After watching it from the fence for the last years, I decided it’s time to give a try to his ‘One week, 100 people‘ yearly challenge.
As the name suggests, this means sketching 100 people in one week. The challenge is not restricted to a particular technique or medium, its main goal is to train your mind to think in terms of quantity, without getting bogged down in details.
I find this exercise helpful in overcoming the fear of sketching in public, by assigning you with a clearly defined mission. It’s also meant to set your brain in gear by forcing you to break through the initial drawings. There’s no time to get attached to your creation. you have to let it go, keep drawing and move to the next one. Soon, you’ll enter into a state of flow, where your mind gets tuned in and magic things start to happen.
I have a tight schedule with a full-time job and householding chores on the top of my list. The only slots left were during my daily subway commute to work, with 20 minutes in the morning and another 20 in the evening, on the way back. To meet my quota, the plan was to do 20 sketches per day, one every two minutes or one sketch per station. The time limitation dictated my technique, I had to keep the portraits to a bare minimum and focus only on the main features of the subject before she moved or someone else got in view.

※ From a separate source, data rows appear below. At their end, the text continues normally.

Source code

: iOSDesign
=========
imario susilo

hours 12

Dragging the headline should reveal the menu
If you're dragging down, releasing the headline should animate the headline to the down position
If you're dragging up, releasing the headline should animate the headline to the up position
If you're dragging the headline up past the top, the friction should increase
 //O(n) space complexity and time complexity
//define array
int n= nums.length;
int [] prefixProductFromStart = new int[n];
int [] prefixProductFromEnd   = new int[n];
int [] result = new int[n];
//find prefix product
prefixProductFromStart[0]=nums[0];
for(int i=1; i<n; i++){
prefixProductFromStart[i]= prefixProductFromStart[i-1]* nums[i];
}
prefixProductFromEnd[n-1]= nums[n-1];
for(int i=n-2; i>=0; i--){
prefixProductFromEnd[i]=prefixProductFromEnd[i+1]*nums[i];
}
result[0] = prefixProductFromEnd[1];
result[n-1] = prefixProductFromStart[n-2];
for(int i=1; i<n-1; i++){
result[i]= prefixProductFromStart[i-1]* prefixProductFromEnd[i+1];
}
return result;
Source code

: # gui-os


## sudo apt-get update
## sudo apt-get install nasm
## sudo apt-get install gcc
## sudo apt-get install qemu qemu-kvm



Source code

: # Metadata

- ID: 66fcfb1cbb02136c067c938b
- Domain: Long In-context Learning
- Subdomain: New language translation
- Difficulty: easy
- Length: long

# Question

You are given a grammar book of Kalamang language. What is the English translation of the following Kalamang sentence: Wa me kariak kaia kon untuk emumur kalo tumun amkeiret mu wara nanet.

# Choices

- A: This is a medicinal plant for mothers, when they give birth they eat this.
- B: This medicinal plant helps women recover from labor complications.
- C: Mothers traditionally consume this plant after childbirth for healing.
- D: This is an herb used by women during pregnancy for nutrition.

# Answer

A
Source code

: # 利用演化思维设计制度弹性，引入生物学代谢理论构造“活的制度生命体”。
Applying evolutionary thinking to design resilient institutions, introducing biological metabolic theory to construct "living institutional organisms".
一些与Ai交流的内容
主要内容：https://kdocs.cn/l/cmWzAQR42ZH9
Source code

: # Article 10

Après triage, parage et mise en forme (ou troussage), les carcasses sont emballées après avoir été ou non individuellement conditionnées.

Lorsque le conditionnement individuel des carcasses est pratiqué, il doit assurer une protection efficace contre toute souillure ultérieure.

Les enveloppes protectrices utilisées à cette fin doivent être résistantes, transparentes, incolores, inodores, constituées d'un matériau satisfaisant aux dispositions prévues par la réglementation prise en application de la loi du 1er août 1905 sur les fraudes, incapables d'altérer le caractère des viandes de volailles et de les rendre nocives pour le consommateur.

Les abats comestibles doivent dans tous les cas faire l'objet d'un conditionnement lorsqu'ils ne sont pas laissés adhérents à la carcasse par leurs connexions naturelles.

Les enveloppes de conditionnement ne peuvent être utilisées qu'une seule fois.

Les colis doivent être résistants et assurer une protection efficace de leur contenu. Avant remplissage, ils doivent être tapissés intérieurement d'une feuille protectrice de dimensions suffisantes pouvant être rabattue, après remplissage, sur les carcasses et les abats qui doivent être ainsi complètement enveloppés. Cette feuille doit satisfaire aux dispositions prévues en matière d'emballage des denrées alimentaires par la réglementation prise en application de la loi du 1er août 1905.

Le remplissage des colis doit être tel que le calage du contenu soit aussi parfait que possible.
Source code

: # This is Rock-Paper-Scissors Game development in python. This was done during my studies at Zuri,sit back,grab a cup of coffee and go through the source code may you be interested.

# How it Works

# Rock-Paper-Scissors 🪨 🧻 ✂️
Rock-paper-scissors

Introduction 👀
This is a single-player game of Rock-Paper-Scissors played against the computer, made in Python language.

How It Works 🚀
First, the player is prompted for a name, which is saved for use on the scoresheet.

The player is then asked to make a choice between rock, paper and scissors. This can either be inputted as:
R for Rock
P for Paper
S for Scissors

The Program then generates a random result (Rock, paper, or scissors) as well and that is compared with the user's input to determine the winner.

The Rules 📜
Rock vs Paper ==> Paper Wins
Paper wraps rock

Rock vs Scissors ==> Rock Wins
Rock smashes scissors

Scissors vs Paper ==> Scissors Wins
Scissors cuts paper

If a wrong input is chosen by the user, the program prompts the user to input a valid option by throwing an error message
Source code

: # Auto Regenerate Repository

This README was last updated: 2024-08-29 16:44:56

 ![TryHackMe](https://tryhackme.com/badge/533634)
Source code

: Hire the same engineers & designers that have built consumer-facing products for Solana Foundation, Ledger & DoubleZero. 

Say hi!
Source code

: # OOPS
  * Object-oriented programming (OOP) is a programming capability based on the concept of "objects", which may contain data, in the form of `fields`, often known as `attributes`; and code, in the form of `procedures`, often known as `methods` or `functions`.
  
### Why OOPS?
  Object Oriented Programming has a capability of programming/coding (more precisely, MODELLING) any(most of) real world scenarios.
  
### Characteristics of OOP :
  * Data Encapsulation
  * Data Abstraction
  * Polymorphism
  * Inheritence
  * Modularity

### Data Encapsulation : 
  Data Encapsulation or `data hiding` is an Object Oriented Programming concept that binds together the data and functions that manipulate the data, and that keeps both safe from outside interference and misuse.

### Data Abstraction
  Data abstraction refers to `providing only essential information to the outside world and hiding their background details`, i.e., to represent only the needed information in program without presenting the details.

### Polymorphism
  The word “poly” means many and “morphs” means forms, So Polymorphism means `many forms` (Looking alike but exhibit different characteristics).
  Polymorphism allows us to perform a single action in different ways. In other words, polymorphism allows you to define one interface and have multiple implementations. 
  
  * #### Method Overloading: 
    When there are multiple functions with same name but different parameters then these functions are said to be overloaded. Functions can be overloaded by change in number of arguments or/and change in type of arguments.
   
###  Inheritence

I found it easy to stick to the plan on the first day, even doing more sketches than expected. Not all of them worth published, but I had enough material to do a selection.
I managed to crank up the planned number of portraits in the second day, too, although I had to spend some more time below the surface for that. Some of my subjects noticed I stared at them, so I ended up with some unfinished sketches.
The third day was a mess.
The subway was so crowded in the morning that I barely managed to sketch five or six portraits in a stance that would make a Chinese dining acrobat green with envy. The evening commute was even worse, I didn’t have space to move, let alone sketching something. I’ve completed the rest of the daily quota at home, using fashion blogs images as reference.
My whole plan went down the drain on the fourth day when my son got sick. He caught a cold and I had to hospitalize with him for a few days. That ate all my time and energy so I had to call the challenge done hoping to do better next year.